The US economy It contracted at a slightly slower pace in the second quarter than previously reported, but continued to meet the criteria of a so-called technical stagnation as hyperinflation and rising interest rates weighed on spending.
In its second reading of the data on Thursday, the Commerce Department said gross domestic product, the broadest measure of goods and services produced across the economy, contracted 0.6% year-on-year in the second quarter. This is lower than the 0.9% decrease initially reported.
Gross domestic product actually contracted 1.6% in the January-March period, the worst performance since the spring of 2020, when the economy was mired in the recession caused by the coronavirus.
Recessions are technically defined by two consecutive quarters of negative economic growth and are characterized by high unemployment, low or negative GDP growth, low incomes and slow retail sales, according to the National Bureau of Economic Research (NBER), which tracks downturns.
With successive declines in growth, the economy meets Technical parameters of slack, which requires “a significant decline in economic activity that spreads throughout the economy and lasts more than a few months.” However, the NBER – the semi-official arbitrator – may not confirm this immediately because it usually waits up to a year to be contacted.
The National Bureau of Economic Research also emphasized that it relies more on data than GDP in determining whether there was a recession, such as unemployment and consumer spending, which remained strong in the first six months of the year. It also takes into account the depth of any decline in economic activity.

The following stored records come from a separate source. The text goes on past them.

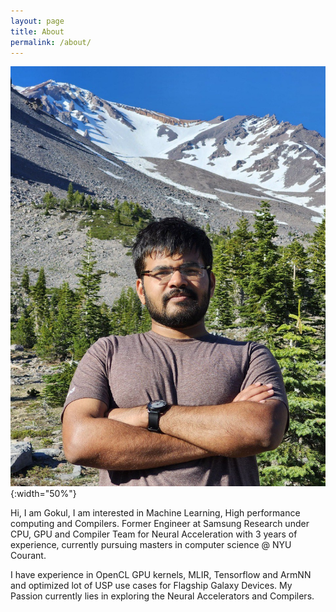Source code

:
 ```yaml
---
layout: page
title: About
permalink: /about/
---
```


![image](./assets/images/My_Photot.jpg){:width="50%"}

Hi, I am Gokul, I am interested in Machine Learning, High performance computing and Compilers. Former Engineer at Samsung Research under CPU, GPU and Compiler Team for Neural Acceleration with 3 years of experience, currently pursuing masters in computer science @ NYU Courant.

I have experience in OpenCL GPU kernels, MLIR, Tensorflow and ArmNN and optimized lot of USP use cases for Flagship Galaxy Devices. My Passion currently lies in exploring the Neural Accelerators and Compilers.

“Consequently, real GDP could decline by relatively small amounts in two consecutive quarters without a report of a peak,” the nonprofit said on its website.
The commission does not meet regularly, only when the members decide it is justified.
The latest contraction stems from a number of factors, including declines in private inventories, residential and non-residential investment, and government spending at the federal, state and local levels. These declines have been offset by increases in net exports – the difference between what the United States exports and what it imports – as well as consumer spending, which accounts for two-thirds of GDP.
The report showed that consumers are spending much less than they did in the winter, with personal consumption expenditures climbing just 1% for the period as high inflation continues and Americans’ purchasing power is eroded.
The report will exacerbate the political crisis for President Biden, who has seen his approval rating collapse in tandem with a faltering economy, and could complicate the Fed’s policy path as it weighs how quickly to raise interest rates in order to tame inflation without crushing it. Economic growth.
Central bank policy makers raised the benchmark interest rate by 75 basis points in June and July for the first time since 1994. They indicated that another increase of this size is possible in September, depending on upcoming economic data.
Federal Reserve Chairman Jerome Powell He told reporters last month that he doesn’t think the US economy is in a recession.
“I don’t think the United States is currently in a recession, and the reason is that there are many areas of the economy that are doing very well,” Powell said. “This is the The job market is very strong. …it doesn’t make sense for the economy to be in a recession with this kind of thing happening.